Chromobotia (Botia) Macracantha

Il mio simpatico pesce (senza doppi sensi). Oggi s’è fatto fotografare, altrimenti si nasconde dietro ad un anfratto quando arriva qualcuno.

E in famiglia da almeno 12 anni, ossia da ben prima dell’ultimo trasloco che si è fatto dentro una pentola a pressione, unico modo per non rischiare un versamento letale durante il trasporto. Vive solo, anche perchè gli ultimi tentativi di dargli una compagnia sono finiti male (per la compagnia). Sono giunto alla conclusione che l’equilibrio eco-dinamico all’acquario è perfetto e non cotempla l’introduzione di nuovi ospiti, che periscono dopo poche settimane.

In questa foto si vede l’acquario, tutto per lui.

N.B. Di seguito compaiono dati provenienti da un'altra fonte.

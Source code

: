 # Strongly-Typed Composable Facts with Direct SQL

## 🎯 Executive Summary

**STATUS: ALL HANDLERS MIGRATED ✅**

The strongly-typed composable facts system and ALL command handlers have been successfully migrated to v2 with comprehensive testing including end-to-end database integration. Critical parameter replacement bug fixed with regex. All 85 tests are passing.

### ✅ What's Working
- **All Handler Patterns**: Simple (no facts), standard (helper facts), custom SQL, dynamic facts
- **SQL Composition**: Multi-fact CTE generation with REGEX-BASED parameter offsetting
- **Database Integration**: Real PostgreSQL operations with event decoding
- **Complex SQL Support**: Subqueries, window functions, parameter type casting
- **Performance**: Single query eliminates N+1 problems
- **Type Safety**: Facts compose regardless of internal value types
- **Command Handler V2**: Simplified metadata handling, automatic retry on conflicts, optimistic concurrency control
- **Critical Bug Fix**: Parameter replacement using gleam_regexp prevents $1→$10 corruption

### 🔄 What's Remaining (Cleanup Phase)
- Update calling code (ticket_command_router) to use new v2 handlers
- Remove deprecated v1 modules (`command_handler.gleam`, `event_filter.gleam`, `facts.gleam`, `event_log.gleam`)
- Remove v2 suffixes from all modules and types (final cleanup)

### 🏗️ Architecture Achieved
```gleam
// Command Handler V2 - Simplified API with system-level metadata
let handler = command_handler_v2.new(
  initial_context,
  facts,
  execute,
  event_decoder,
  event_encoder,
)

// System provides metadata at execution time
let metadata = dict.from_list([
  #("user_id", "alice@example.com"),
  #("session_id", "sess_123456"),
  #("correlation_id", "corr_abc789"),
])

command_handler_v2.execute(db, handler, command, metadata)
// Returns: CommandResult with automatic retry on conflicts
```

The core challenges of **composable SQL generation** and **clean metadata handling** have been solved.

Mi sono spesso chiesto che tipo di consapevolezza abbia della sua condizione da pesce in cattività dopo oltre un decennio che vive in 100 litri di acqua.  Non posso escludere che esso sia felice, che si goda la tranquillità del suo tran-tran giornaliero, che sia consapevole ma soddisfatto e sereno circa la  sua condizione di pesce in cattività, grato che tutte le mattine io gli dia da mangiare.

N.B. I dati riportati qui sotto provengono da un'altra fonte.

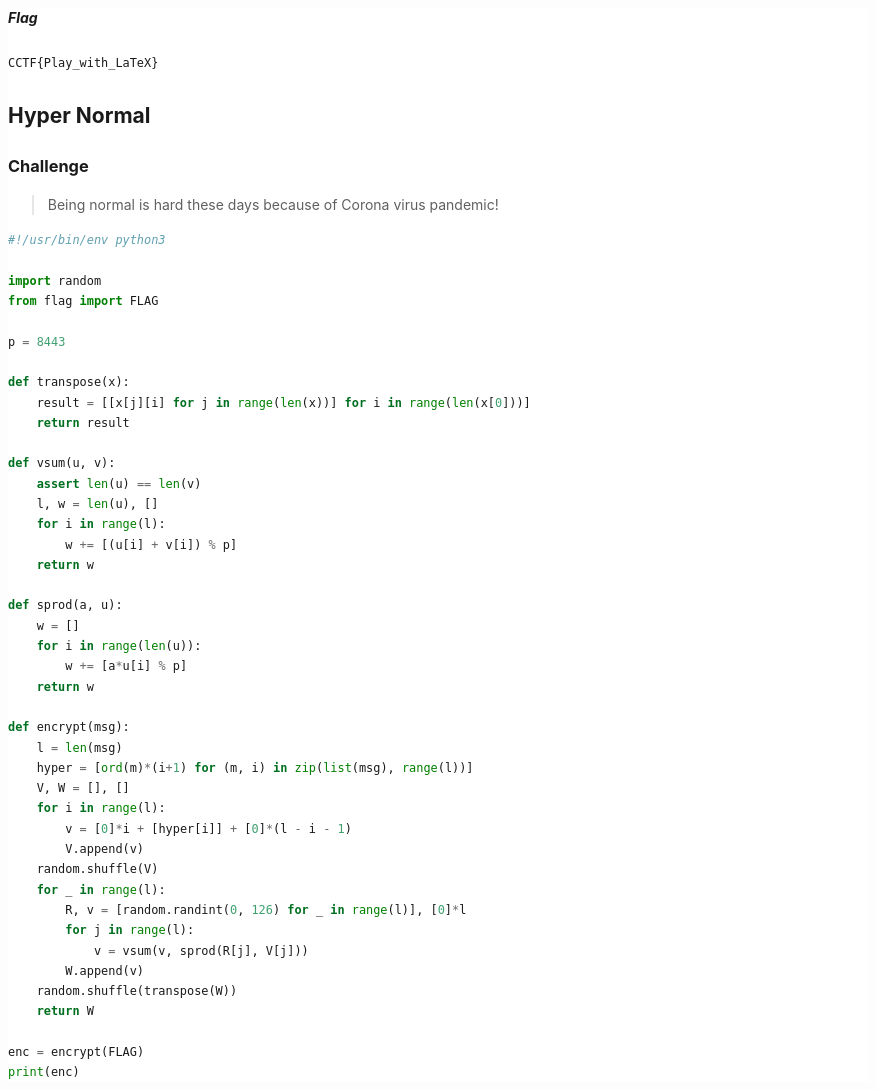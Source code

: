 ##### Flag 
`CCTF{Play_with_LaTeX}`

## Hyper Normal
### Challenge
> Being normal is hard these days because of Corona virus pandemic!

```python
#!/usr/bin/env python3

import random
from flag import FLAG

p = 8443

def transpose(x):
    result = [[x[j][i] for j in range(len(x))] for i in range(len(x[0]))]
    return result

def vsum(u, v):
    assert len(u) == len(v)
    l, w = len(u), []
    for i in range(l):
        w += [(u[i] + v[i]) % p]
    return w

def sprod(a, u):
    w = []
    for i in range(len(u)):
        w += [a*u[i] % p]
    return w

def encrypt(msg):
    l = len(msg)
    hyper = [ord(m)*(i+1) for (m, i) in zip(list(msg), range(l))]
    V, W = [], []
    for i in range(l):
        v = [0]*i + [hyper[i]] + [0]*(l - i - 1)
        V.append(v)
    random.shuffle(V)
    for _ in range(l):
        R, v = [random.randint(0, 126) for _ in range(l)], [0]*l
        for j in range(l):
            v = vsum(v, sprod(R[j], V[j]))
        W.append(v)
    random.shuffle(transpose(W))
    return W

enc = encrypt(FLAG)
print(enc)
```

Ora che ci penso, è sopravvissuto ad entrambi i miei genitori, alla mia gatta. Probabilmente sarà ancora li quando io passerò a miglior vita. Non ha un nome ma potrei in effetti riferirmi a lui come Highlander. Un giorno rinascerà, magari come sardina in qualche oceano, sopravviverà ai tonni e si farà strada nella comunità delle sardine.